-- Required action --
Which of the lines below include the word "responsible"? Pull each one out.

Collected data
-- Opening Marker --

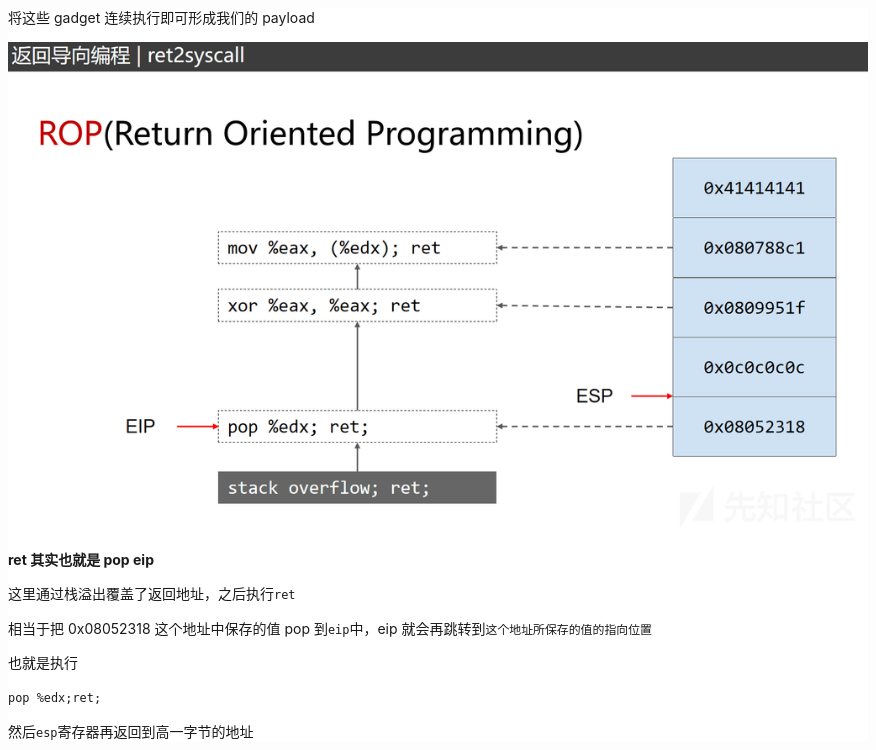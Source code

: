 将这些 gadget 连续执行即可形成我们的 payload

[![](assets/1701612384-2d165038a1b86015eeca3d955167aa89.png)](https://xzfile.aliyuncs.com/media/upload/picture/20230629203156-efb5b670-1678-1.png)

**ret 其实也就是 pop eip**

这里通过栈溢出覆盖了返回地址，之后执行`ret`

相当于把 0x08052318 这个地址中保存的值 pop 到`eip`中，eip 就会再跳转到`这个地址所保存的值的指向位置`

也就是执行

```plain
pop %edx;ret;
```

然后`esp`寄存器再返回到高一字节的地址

-- Closing Marker --
-- Opening Marker --

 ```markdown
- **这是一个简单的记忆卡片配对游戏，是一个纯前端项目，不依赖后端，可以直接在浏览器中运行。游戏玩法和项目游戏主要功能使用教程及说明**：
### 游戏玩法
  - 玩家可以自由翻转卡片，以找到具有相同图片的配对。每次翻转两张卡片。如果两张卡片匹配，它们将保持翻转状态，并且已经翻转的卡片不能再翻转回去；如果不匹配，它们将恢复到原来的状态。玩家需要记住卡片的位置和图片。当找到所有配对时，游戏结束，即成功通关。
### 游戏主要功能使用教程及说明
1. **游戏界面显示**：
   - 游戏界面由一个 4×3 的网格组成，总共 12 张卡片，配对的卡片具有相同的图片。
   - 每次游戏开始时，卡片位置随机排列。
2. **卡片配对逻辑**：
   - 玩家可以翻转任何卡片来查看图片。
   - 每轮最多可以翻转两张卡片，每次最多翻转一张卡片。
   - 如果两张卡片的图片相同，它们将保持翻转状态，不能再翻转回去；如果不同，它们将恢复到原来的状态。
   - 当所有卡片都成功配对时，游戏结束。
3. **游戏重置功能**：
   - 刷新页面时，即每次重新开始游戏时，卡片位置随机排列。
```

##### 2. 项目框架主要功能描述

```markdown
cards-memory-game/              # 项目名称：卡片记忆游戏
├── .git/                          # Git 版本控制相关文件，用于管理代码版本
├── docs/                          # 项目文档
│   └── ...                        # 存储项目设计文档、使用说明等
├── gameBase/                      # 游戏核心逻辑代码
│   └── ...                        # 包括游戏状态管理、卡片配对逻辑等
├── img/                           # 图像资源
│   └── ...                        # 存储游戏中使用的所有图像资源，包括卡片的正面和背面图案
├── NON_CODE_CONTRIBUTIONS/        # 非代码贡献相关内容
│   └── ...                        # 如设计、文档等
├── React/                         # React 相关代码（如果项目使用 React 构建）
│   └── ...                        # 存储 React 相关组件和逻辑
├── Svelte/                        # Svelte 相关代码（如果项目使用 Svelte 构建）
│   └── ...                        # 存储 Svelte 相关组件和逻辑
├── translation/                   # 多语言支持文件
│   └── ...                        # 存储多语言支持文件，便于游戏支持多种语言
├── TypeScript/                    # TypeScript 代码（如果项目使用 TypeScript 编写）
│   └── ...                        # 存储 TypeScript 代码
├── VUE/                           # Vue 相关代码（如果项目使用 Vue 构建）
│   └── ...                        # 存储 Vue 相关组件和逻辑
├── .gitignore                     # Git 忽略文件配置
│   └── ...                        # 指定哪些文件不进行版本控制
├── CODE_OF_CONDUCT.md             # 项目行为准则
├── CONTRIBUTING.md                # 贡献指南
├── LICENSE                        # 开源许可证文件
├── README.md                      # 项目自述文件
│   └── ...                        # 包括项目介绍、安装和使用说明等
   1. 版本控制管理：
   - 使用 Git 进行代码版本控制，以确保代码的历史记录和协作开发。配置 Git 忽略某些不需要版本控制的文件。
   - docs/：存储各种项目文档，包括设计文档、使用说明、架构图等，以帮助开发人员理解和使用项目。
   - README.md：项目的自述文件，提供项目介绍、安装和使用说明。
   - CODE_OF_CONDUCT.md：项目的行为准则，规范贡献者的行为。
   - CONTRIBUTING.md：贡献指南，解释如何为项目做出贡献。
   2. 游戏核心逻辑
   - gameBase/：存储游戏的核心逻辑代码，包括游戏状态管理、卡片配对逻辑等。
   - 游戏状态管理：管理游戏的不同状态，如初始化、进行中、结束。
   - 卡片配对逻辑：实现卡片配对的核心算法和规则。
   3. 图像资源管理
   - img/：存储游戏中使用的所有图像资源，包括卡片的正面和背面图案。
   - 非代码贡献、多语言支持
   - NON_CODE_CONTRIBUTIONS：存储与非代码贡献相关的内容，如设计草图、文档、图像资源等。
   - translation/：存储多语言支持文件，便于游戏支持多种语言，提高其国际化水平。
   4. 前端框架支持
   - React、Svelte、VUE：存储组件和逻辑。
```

-- Closing Marker --
-- Opening Marker --

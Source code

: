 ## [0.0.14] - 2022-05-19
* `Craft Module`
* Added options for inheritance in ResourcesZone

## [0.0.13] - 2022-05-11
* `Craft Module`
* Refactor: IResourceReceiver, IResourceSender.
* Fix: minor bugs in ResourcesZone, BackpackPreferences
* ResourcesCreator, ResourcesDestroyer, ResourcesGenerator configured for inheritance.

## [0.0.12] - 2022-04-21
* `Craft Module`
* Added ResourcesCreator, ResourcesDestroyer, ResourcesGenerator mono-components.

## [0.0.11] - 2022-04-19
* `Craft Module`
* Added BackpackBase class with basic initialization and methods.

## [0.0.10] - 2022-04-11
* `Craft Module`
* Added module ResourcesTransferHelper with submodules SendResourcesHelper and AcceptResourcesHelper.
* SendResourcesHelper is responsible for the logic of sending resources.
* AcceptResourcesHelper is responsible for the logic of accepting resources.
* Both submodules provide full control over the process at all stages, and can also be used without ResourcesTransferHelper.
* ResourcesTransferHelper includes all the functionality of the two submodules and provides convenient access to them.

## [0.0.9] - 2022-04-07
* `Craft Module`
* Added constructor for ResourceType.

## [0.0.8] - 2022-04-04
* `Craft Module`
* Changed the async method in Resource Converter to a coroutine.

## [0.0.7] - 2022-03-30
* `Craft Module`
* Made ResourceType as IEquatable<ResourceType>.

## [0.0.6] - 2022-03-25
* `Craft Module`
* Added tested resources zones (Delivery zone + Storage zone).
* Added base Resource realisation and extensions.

-- Closing Marker --

-- Result of this exercise --
* SendResourcesHelper is responsible for the logic of sending resources.
* AcceptResourcesHelper is responsible for the logic of accepting resources.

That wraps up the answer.